Collected data
========================

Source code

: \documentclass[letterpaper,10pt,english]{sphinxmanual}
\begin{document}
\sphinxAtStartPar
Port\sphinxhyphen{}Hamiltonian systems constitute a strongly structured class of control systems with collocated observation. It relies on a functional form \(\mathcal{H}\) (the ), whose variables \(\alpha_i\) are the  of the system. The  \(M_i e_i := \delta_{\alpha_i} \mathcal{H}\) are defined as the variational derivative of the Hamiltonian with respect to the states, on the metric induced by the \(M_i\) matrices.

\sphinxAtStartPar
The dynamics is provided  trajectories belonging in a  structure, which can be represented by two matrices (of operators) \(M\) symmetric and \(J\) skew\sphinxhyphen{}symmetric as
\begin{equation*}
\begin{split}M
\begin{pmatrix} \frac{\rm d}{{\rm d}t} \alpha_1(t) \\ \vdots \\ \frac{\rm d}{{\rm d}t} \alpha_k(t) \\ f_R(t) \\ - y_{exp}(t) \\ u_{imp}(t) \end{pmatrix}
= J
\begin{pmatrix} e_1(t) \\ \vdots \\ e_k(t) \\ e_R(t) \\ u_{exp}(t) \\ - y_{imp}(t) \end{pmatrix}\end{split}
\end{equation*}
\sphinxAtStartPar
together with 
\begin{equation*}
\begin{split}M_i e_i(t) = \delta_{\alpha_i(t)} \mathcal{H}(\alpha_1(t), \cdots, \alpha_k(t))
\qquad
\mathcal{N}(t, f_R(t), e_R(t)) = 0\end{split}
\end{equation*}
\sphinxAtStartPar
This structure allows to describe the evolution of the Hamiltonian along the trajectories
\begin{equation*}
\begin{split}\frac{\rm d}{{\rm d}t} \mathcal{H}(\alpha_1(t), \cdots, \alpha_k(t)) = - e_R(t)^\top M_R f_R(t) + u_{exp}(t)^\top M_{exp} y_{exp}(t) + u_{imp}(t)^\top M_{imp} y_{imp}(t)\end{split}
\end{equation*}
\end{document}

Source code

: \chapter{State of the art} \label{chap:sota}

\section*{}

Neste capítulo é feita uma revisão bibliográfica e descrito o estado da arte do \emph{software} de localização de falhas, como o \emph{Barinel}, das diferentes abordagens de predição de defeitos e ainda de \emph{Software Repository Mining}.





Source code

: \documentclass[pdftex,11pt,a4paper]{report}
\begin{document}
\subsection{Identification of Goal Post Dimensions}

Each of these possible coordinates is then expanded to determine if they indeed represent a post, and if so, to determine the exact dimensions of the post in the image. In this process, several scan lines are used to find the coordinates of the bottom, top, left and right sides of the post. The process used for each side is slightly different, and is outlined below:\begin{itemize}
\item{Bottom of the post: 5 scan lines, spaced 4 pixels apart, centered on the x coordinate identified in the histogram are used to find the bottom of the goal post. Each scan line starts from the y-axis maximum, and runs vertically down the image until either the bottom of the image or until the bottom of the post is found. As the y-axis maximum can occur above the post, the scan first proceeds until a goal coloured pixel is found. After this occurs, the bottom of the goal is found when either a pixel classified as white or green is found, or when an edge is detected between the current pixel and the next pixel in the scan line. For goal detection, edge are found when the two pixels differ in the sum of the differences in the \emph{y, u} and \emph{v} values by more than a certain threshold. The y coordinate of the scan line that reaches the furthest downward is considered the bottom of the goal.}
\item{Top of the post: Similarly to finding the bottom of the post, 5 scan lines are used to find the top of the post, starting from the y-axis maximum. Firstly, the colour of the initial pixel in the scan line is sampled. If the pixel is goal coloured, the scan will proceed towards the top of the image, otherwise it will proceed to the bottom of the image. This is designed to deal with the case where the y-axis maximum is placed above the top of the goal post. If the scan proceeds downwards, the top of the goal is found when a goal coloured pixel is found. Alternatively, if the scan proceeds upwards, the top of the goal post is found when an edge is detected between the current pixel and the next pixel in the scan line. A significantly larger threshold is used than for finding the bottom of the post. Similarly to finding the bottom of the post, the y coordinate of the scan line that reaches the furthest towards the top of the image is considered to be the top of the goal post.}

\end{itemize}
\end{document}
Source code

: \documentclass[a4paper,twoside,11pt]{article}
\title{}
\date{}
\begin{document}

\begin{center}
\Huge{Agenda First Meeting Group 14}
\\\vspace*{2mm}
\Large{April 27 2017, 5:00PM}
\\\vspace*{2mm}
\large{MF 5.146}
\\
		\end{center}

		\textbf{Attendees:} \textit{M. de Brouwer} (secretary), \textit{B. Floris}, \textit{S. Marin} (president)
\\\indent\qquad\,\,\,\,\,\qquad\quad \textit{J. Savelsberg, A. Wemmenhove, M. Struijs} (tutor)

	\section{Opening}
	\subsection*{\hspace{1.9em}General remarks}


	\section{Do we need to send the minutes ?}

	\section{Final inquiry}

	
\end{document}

========================

### [WHAT YOU NEED TO DO]
Within the entries above, find the string "vdots" and return each line that holds it.

### [WRITTEN SOLUTION]
\begin{pmatrix} \frac{\rm d}{{\rm d}t} \alpha_1(t) \\ \vdots \\ \frac{\rm d}{{\rm d}t} \alpha_k(t) \\ f_R(t) \\ - y_{exp}(t) \\ u_{imp}(t) \end{pmatrix}
\begin{pmatrix} e_1(t) \\ \vdots \\ e_k(t) \\ e_R(t) \\ u_{exp}(t) \\ - y_{imp}(t) \end{pmatrix}\end{split}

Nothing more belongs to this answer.